The board may vote Thursday, May 12, on the transfer station, including the conditions it will impose. Two other town boards – the Planning Board and Conservation Commission – have already denied permits for the station.
Mello has appealed those decision against the station. Hearing officer John Shay, who presided over the Board of Health public hearings, said all boards would have to grant approvals for the station to be built and operating.
Jeff Blake, attorney for the health board, told the board members that the courts want it to approve the station under conditions that mitigate any harmful effects. “They want you to make it work,” he said.
Health Board Chairman Dana Shuttleworth proposed limiting the transfer station to 250 tons per day. When told by the board’s attorney Jeff Blake that there had not been enough evidence provided to the board to impose a 250-ton limit, the board suggested that Blake write a condition that would limit the station to 250 tons per day for the first two years.
To increase the tonnage in the third year, the health board would conduct a review of operations for the first two years.
Mello proposed that it begin operations for the first two years to 250 tons, then increase it by 100 tons each year until it reaches 550 tons.
In what may be the most costly condition, the board may require that Mello rebuild the 1,600-foot Carleton Drive to handle the increased volume of large tractor trailers and other trucks that will be using the station.

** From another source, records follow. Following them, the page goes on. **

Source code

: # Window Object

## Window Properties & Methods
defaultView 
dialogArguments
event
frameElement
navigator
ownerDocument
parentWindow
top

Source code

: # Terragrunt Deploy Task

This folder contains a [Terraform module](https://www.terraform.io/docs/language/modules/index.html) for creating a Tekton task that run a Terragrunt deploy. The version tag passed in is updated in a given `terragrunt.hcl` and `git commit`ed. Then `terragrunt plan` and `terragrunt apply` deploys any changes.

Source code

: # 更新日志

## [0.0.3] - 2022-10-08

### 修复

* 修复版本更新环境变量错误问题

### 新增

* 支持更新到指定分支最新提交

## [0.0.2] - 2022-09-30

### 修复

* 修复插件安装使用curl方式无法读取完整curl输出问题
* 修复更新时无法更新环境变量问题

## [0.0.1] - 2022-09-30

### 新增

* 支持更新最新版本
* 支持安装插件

Based on the core sample analysis of the road substructure by Miller Engineering, the roadway, which is fraying on the edges, has a lot of sand and water beneath it.

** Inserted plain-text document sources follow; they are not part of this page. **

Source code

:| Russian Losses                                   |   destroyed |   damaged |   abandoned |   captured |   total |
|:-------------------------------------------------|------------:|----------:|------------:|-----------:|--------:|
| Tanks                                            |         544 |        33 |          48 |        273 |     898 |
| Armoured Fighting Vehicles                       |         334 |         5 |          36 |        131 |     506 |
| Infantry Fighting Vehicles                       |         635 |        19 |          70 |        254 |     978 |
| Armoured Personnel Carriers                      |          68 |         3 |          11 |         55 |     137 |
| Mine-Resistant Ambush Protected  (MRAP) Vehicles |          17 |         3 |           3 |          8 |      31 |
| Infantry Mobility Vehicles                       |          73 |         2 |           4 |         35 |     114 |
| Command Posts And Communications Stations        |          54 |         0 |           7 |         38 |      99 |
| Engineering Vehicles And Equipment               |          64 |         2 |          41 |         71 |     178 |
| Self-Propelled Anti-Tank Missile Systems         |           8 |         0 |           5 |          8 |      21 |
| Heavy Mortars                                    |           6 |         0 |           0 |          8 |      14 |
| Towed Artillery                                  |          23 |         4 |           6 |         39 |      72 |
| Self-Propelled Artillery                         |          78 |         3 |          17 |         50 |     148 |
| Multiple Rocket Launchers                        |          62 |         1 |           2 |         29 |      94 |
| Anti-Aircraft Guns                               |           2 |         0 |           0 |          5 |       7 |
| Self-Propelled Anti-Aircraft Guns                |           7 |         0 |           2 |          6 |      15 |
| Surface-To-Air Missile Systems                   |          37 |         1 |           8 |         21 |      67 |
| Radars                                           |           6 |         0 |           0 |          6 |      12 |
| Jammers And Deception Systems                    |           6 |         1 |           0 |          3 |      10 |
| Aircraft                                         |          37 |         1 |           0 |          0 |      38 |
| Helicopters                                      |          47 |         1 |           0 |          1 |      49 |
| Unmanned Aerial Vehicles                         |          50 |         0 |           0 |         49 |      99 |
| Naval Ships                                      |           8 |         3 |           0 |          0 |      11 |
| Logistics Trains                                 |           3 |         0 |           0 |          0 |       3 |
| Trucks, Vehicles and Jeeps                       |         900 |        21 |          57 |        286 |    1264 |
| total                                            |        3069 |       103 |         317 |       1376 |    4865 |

A total rebuild of the road would require 20 inches of gravel as the base, topped with 12 more inches of crushed gravel, 3 inches of binding material and 2 inches of asphalt on top, Miller Engineering’s report said.
Mello proposed to repave the narrow road only to “town standards.”
The board was also concerned about the impact large tractor trailers and other trucks would have on the intersection of Carleton Road and state Highway 133 (East Main Street).
Shuttleworth asked that Blake write a condition that requires Mello to widen the road at the intersection with E. Main Street to accommodate large trucks turning from Rte. 133 onto Carleton Drive.
That proposal may not be possible because of protected wetlands on the east side of Carleton Drive.
The board agreed that Mello should try to mitigate congestion problems at the intersection by striping the road to indicate where vehicles should stop.
The board also insisted that Mello add signage on Carleton Road and on East Main Street, if MassDOT will allow it, that notifies motorists about trucks entering and exiting the intersection.
Mello proposed to hire a police detail for the first 60 days of operations to help with traffic flow at that intersection. The board wanted to make it 120 days and planned to ask the Georgetown Police Chief to issue a report on any problems with traffic incurred during the first 120 days. The board said it would then impose additional conditions on the station to remedy any traffic issues.
The board limited the large trucks using the station between 6 and 8 a.m. and for several hours in the afternoon, to be determined.
It also would require Mello to build a six-foot fence around the station to reduce the amount of litter from trucks. The trucks would be required to be covered coming and going from the station. If a truck driver is caught three times without covering the trash load, he would be banned from using the station for two months, the board said.
In the months after the station begins operations, the board would require several independent studies of noise, traffic congestion and odors. The board reserved the right to require more mitigation efforts by Mello if problems persist.